CEO WINS NATIONAL RECOGNITION
The Council of Great City Schools, a coalition of 56 urban districts, has recognized Cleveland schools chief Barbara Byrd-Bennett with its annual award for outstanding contributions to urban education.

With the award, Byrd-Bennett receives a $10,000 college scholarship to present to a high school senior from the Cleveland district. Past recipients include United States Secretary of Education Rodney Paige, who won two years ago as Houston superintendent.


PTA GROWTH BRINGS AWARD
The Ohio Parent Teacher Association awarded Cleveland’s PTA for the largest annual increase in membership, about 31 percent. The local group’s membership increased 31 percent.

The number of Cleveland schools with a PTA chapter grew to 27 from 20 last year, says Machelle Gully, parent and East Side advisor for the Cleveland PTA. Gully says she helped start chapters at schools such as Harry E. Davis Middle School and Stephen E. Howe Elementary.

PTA president Henrietta Long says the association is important because it provides state and national conferences, parent training, information and advocacy materials, and opportunities for children and schools to participate in state and national competitions. “If you can do something in the school and involve the state [PTA] and the national, that’s all the better,” Long says.

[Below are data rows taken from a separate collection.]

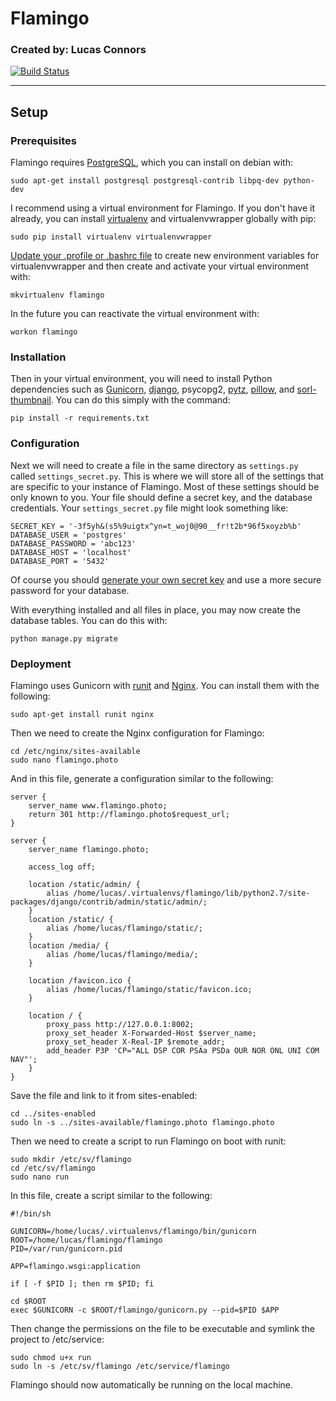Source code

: # Flamingo
### Created by: Lucas Connors

[![Build Status](https://travis-ci.org/RevolutionTech/flamingo.svg?branch=master)](https://travis-ci.org/RevolutionTech/flamingo)

***

## Setup

### Prerequisites

Flamingo requires [PostgreSQL](http://www.postgresql.org/), which you can install on debian with:

    sudo apt-get install postgresql postgresql-contrib libpq-dev python-dev

I recommend using a virtual environment for Flamingo. If you don't have it already, you can install [virtualenv](http://virtualenv.readthedocs.org/en/latest/virtualenv.html) and virtualenvwrapper globally with pip:

    sudo pip install virtualenv virtualenvwrapper

[Update your .profile or .bashrc file](http://virtualenvwrapper.readthedocs.org/en/latest/install.html#shell-startup-file) to create new environment variables for virtualenvwrapper and then create and activate your virtual environment with:

    mkvirtualenv flamingo

In the future you can reactivate the virtual environment with:

    workon flamingo

### Installation

Then in your virtual environment, you will need to install Python dependencies such as [Gunicorn](http://gunicorn.org/), [django](https://www.djangoproject.com/), psycopg2, [pytz](http://pytz.sourceforge.net/), [pillow](https://pillow.readthedocs.org/), and [sorl-thumbnail](http://sorl-thumbnail.readthedocs.org/). You can do this simply with the command:

    pip install -r requirements.txt

### Configuration

Next we will need to create a file in the same directory as `settings.py` called `settings_secret.py`. This is where we will store all of the settings that are specific to your instance of Flamingo. Most of these settings should be only known to you. Your file should define a secret key, and the database credentials. Your `settings_secret.py` file might look something like:

    SECRET_KEY = '-3f5yh&(s5%9uigtx^yn=t_woj0@90__fr!t2b*96f5xoyzb%b'
    DATABASE_USER = 'postgres'
    DATABASE_PASSWORD = 'abc123'
    DATABASE_HOST = 'localhost'
    DATABASE_PORT = '5432'

Of course you should [generate your own secret key](http://stackoverflow.com/a/16630719) and use a more secure password for your database.

With everything installed and all files in place, you may now create the database tables. You can do this with:

    python manage.py migrate

### Deployment

Flamingo uses Gunicorn with [runit](http://smarden.org/runit/) and [Nginx](http://nginx.org/). You can install them with the following:

    sudo apt-get install runit nginx

Then we need to create the Nginx configuration for Flamingo:

    cd /etc/nginx/sites-available
    sudo nano flamingo.photo

And in this file, generate a configuration similar to the following:

    server {
        server_name www.flamingo.photo;
        return 301 http://flamingo.photo$request_url;
    }

    server {
        server_name flamingo.photo;

        access_log off;

        location /static/admin/ {
            alias /home/lucas/.virtualenvs/flamingo/lib/python2.7/site-packages/django/contrib/admin/static/admin/;
        }
        location /static/ {
            alias /home/lucas/flamingo/static/;
        }
        location /media/ {
            alias /home/lucas/flamingo/media/;
        }

        location /favicon.ico {
            alias /home/lucas/flamingo/static/favicon.ico;
        }

        location / {
            proxy_pass http://127.0.0.1:8002;
            proxy_set_header X-Forwarded-Host $server_name;
            proxy_set_header X-Real-IP $remote_addr;
            add_header P3P 'CP="ALL DSP COR PSAa PSDa OUR NOR ONL UNI COM NAV"';
        }
    }

Save the file and link to it from sites-enabled:

    cd ../sites-enabled
    sudo ln -s ../sites-available/flamingo.photo flamingo.photo

Then we need to create a script to run Flamingo on boot with runit:

    sudo mkdir /etc/sv/flamingo
    cd /etc/sv/flamingo
    sudo nano run

In this file, create a script similar to the following:

    #!/bin/sh

    GUNICORN=/home/lucas/.virtualenvs/flamingo/bin/gunicorn
    ROOT=/home/lucas/flamingo/flamingo
    PID=/var/run/gunicorn.pid

    APP=flamingo.wsgi:application

    if [ -f $PID ]; then rm $PID; fi

    cd $ROOT
    exec $GUNICORN -c $ROOT/flamingo/gunicorn.py --pid=$PID $APP

Then change the permissions on the file to be executable and symlink the project to /etc/service:

    sudo chmod u+x run
    sudo ln -s /etc/sv/flamingo /etc/service/flamingo

Flamingo should now automatically be running on the local machine.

Still, present membership is still low in comparison with the past. Mary Mason, past president and great grandmother of two Cleveland school children, says she remembers the 1970s, when all Cleveland schools had PTA chapters.


NEW BOARD MEMBER APPOINTED
Bratenahl resident Elaine A. Murphy took her seat on the Cleveland School Board in September, filling the vacancy left by the March resignation of Douglas D. Fear.

Murphy, who worked 14 years as a purchasing agent for Cleveland area companies, says she will bring experience negotiating and writing contracts to her work with the board. A former resident of

Cleveland’s west side, she previously served on the board of the Ohio City Near West Development Corporation.

She says her interest in the Cleveland schools led her to apply for a board position when Mayor Michael R. White first appointed board members in 1998. She wasn’t selected then but decided to try again when Fear left.

“I guess they felt I had something to offer,” she says. “I’m enthusiastic and learning.”


PERSONNEL CHANGES
The district’s Chief Operations Officer Michael Eugene, a key staffer in efforts to rehabilitate Cleveland’s school facilities, resigned December 21. Eugene had initially resigned from the district a year ago, but stayed on during its successful $335 million capital bond issue campaign and afterward to launch the facilities project. In a statement, Byrd-Bennett said she had no immediate plans to replace Eugene. She noted that other large urban districts do not have a COO position and that Cleveland might adopt such a model as central office undergoes restructuring.

In other staff changes, Peter Robertson was promoted to Chief Research and Information Officer. His new responsibilities will include overseeing the district’s Office of Management Information Services in addition to his present duties as director of the Office of Research, Evaluation, and Assessment.

Management Information Services formerly reported to the COO.